:: WORK REQUEST ::
Going down the data below, set down exactly the line with "Kluci spali různě" and each line after it through the line with "Filip chodil mezi"; no other lines.

──────── SUPPLIED DATA ────────

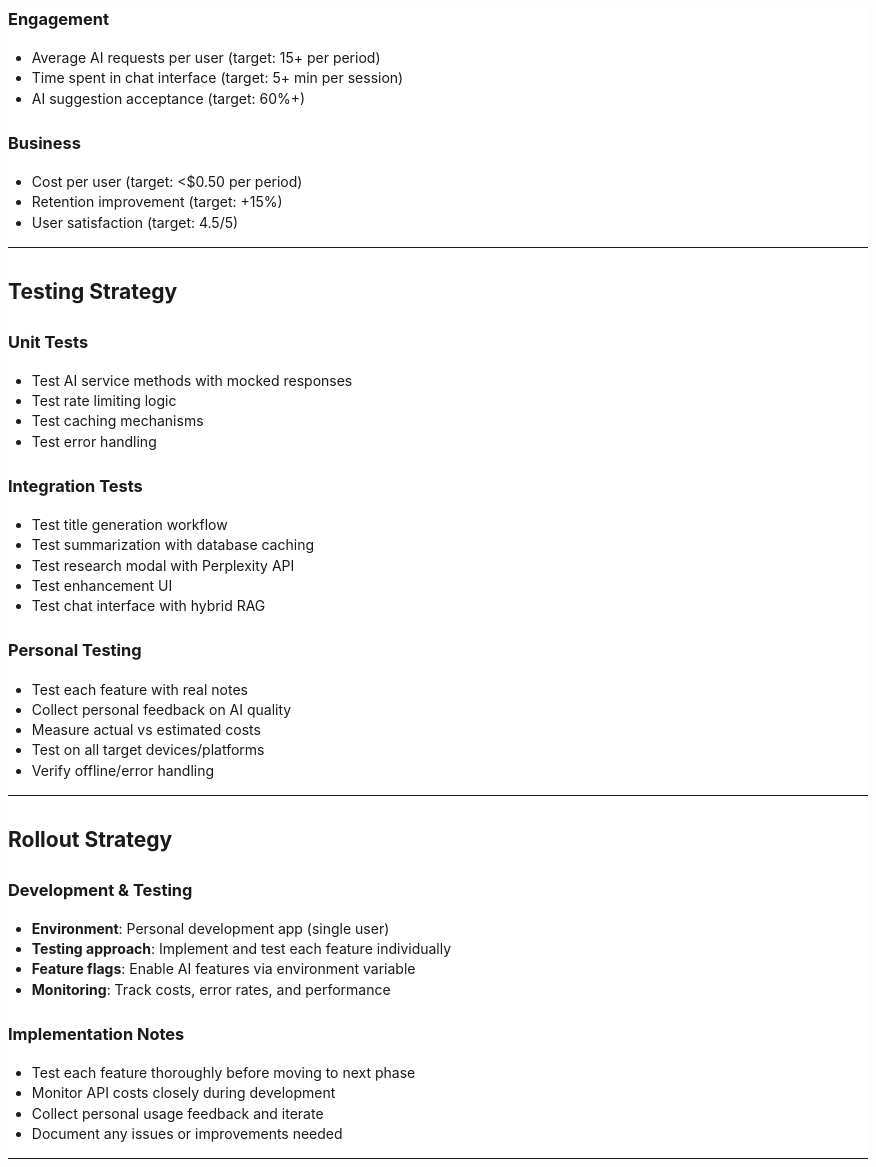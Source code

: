 ### Engagement
- Average AI requests per user (target: 15+ per period)
- Time spent in chat interface (target: 5+ min per session)
- AI suggestion acceptance (target: 60%+)

### Business
- Cost per user (target: <$0.50 per period)
- Retention improvement (target: +15%)
- User satisfaction (target: 4.5/5)

---

## Testing Strategy

### Unit Tests
- Test AI service methods with mocked responses
- Test rate limiting logic
- Test caching mechanisms
- Test error handling

### Integration Tests
- Test title generation workflow
- Test summarization with database caching
- Test research modal with Perplexity API
- Test enhancement UI
- Test chat interface with hybrid RAG

### Personal Testing
- Test each feature with real notes
- Collect personal feedback on AI quality
- Measure actual vs estimated costs
- Test on all target devices/platforms
- Verify offline/error handling

---

## Rollout Strategy

### Development & Testing
- **Environment**: Personal development app (single user)
- **Testing approach**: Implement and test each feature individually
- **Feature flags**: Enable AI features via environment variable
- **Monitoring**: Track costs, error rates, and performance

### Implementation Notes
- Test each feature thoroughly before moving to next phase
- Monitor API costs closely during development
- Collect personal usage feedback and iterate
- Document any issues or improvements needed

---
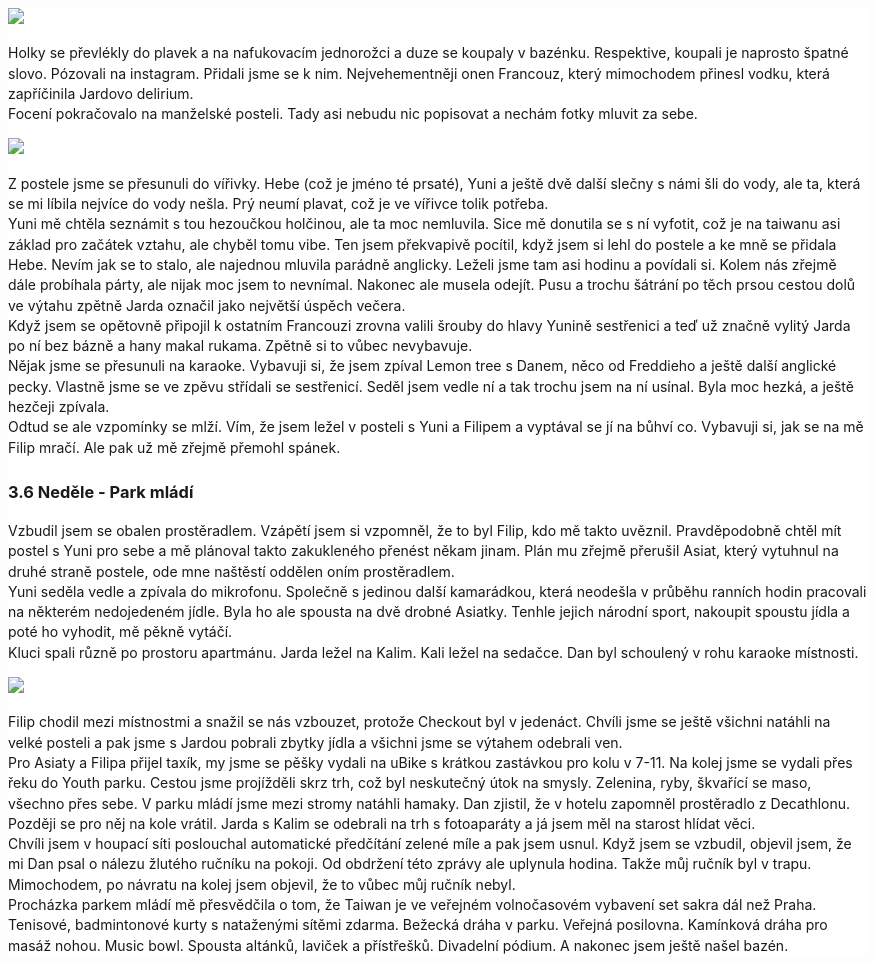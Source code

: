 <a href="../images/2018_june/2_2.jpg" target="_blank"><img src="../images/thumbnails/2018_june/2_2.jpg"></a>

Holky se převlékly do plavek a na nafukovacím jednorožci a duze se koupaly v bazénku. Respektive, koupali je naprosto špatné slovo. Pózovali na instagram. Přidali jsme se k nim. Nejvehementněji onen Francouz, který mimochodem přinesl vodku, která zapříčinila Jardovo delirium.<br>
Focení pokračovalo na manželské posteli. Tady asi nebudu nic popisovat a nechám fotky mluvit za sebe.

<a href="../images/2018_june/2_3.jpg" target="_blank"><img src="../images/thumbnails/2018_june/2_3.jpg"></a>

Z postele jsme se přesunuli do vířivky. Hebe (což je jméno té prsaté), Yuni a ještě dvě další slečny s námi šli do vody, ale ta, která se mi líbila nejvíce do vody nešla. Prý neumí plavat, což je ve vířivce tolik potřeba.<br>
Yuni mě chtěla seznámit s tou hezoučkou holčinou, ale ta moc nemluvila. Sice mě donutila se s ní vyfotit, což je na taiwanu asi základ pro začátek vztahu, ale chyběl tomu vibe. Ten jsem překvapivě pocítil, když jsem si lehl do postele a ke mně se přidala Hebe. Nevím jak se to stalo, ale najednou mluvila parádně anglicky. Leželi jsme tam asi hodinu a povídali si. Kolem nás zřejmě dále probíhala párty, ale nijak moc jsem to nevnímal. Nakonec ale musela odejít. Pusu a trochu šátrání po těch prsou cestou dolů ve výtahu zpětně Jarda označil jako největší úspěch večera.<br>
Když jsem se opětovně připojil k ostatním Francouzi zrovna valili šrouby do hlavy Yunině sestřenici a teď už značně vylitý Jarda po ní bez bázně a hany makal rukama. Zpětně si to vůbec nevybavuje.<br>
Nějak jsme se přesunuli na karaoke. Vybavuji si, že jsem zpíval Lemon tree s Danem, něco od Freddieho a ještě další anglické pecky. Vlastně jsme se ve zpěvu střídali se sestřenicí. Seděl jsem vedle ní a tak trochu jsem na ní usínal. Byla moc hezká, a ještě hezčeji zpívala.<br>
Odtud se ale vzpomínky se mlží. Vím, že jsem ležel v posteli s Yuni a Filipem a vyptával se jí na bůhví co. Vybavuji si, jak se na mě Filip mračí. Ale pak už mě zřejmě přemohl spánek. 

### 3.6 Neděle - Park mládí

Vzbudil jsem se obalen prostěradlem. Vzápětí jsem si vzpomněl, že to byl Filip, kdo mě takto uvěznil. Pravděpodobně chtěl mít postel s Yuni pro sebe a mě plánoval takto zakukleného přenést někam jinam. Plán mu zřejmě přerušil Asiat, který vytuhnul na druhé straně postele, ode mne naštěstí oddělen oním prostěradlem.<br>
Yuni seděla vedle a zpívala do mikrofonu. Společně s jedinou další kamarádkou, která neodešla v průběhu ranních hodin pracovali na některém nedojedeném jídle. Byla ho ale spousta na dvě drobné Asiatky. Tenhle jejich národní sport, nakoupit spoustu jídla a poté ho vyhodit, mě pěkně vytáčí.<br>
Kluci spali různě po prostoru apartmánu. Jarda ležel na Kalim. Kali ležel na sedačce. Dan byl schoulený v rohu karaoke místnosti.

<a href="../images/2018_june/3_1.jpg" target="_blank"><img src="../images/thumbnails/2018_june/3_1.jpg"></a>

Filip chodil mezi místnostmi a snažil se nás vzbouzet, protože Checkout byl v jedenáct. Chvíli jsme se ještě všichni natáhli na velké posteli a pak jsme s Jardou pobrali zbytky jídla a všichni jsme se výtahem odebrali ven.<br>
Pro Asiaty a Filipa přijel taxík, my jsme se pěšky vydali na uBike s krátkou zastávkou pro kolu v 7-11. Na kolej jsme se vydali přes řeku do Youth parku. Cestou jsme projížděli skrz trh, což byl neskutečný útok na smysly. Zelenina, ryby, škvařící se maso, všechno přes sebe. V parku mládí jsme mezi stromy natáhli hamaky. Dan zjistil, že v hotelu zapomněl prostěradlo z Decathlonu. Později se pro něj na kole vrátil. Jarda s Kalim se odebrali na trh s fotoaparáty a já jsem měl na starost hlídat věci.<br>
Chvíli jsem v houpací síti poslouchal automatické předčítání zelené míle a pak jsem usnul. Když jsem se vzbudil, objevil jsem, že mi Dan psal o nálezu žlutého ručníku na pokoji. Od obdržení této zprávy ale uplynula hodina. Takže můj ručník byl v trapu. Mimochodem, po návratu na kolej jsem objevil, že to vůbec můj ručník nebyl.<br>
Procházka parkem mládí mě přesvědčila o tom, že Taiwan je ve veřejném volnočasovém vybavení set sakra dál než Praha. Tenisové, badmintonové kurty s nataženými sítěmi zdarma. Bežecká dráha v parku. Veřejná posilovna. Kamínková dráha pro masáž nohou. Music bowl. Spousta altánků, laviček a přístřešků. Divadelní pódium. A nakonec jsem ještě našel bazén.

────────

:: ANSWER BOX ::
Kluci spali různě po prostoru apartmánu. Jarda ležel na Kalim. Kali ležel na sedačce. Dan byl schoulený v rohu karaoke místnosti.

<a href="../images/2018_june/3_1.jpg" target="_blank"><img src="../images/thumbnails/2018_june/3_1.jpg"></a>

Filip chodil mezi místnostmi a snažil se nás vzbouzet, protože Checkout byl v jedenáct. Chvíli jsme se ještě všichni natáhli na velké posteli a pak jsme s Jardou pobrali zbytky jídla a všichni jsme se výtahem odebrali ven.<br>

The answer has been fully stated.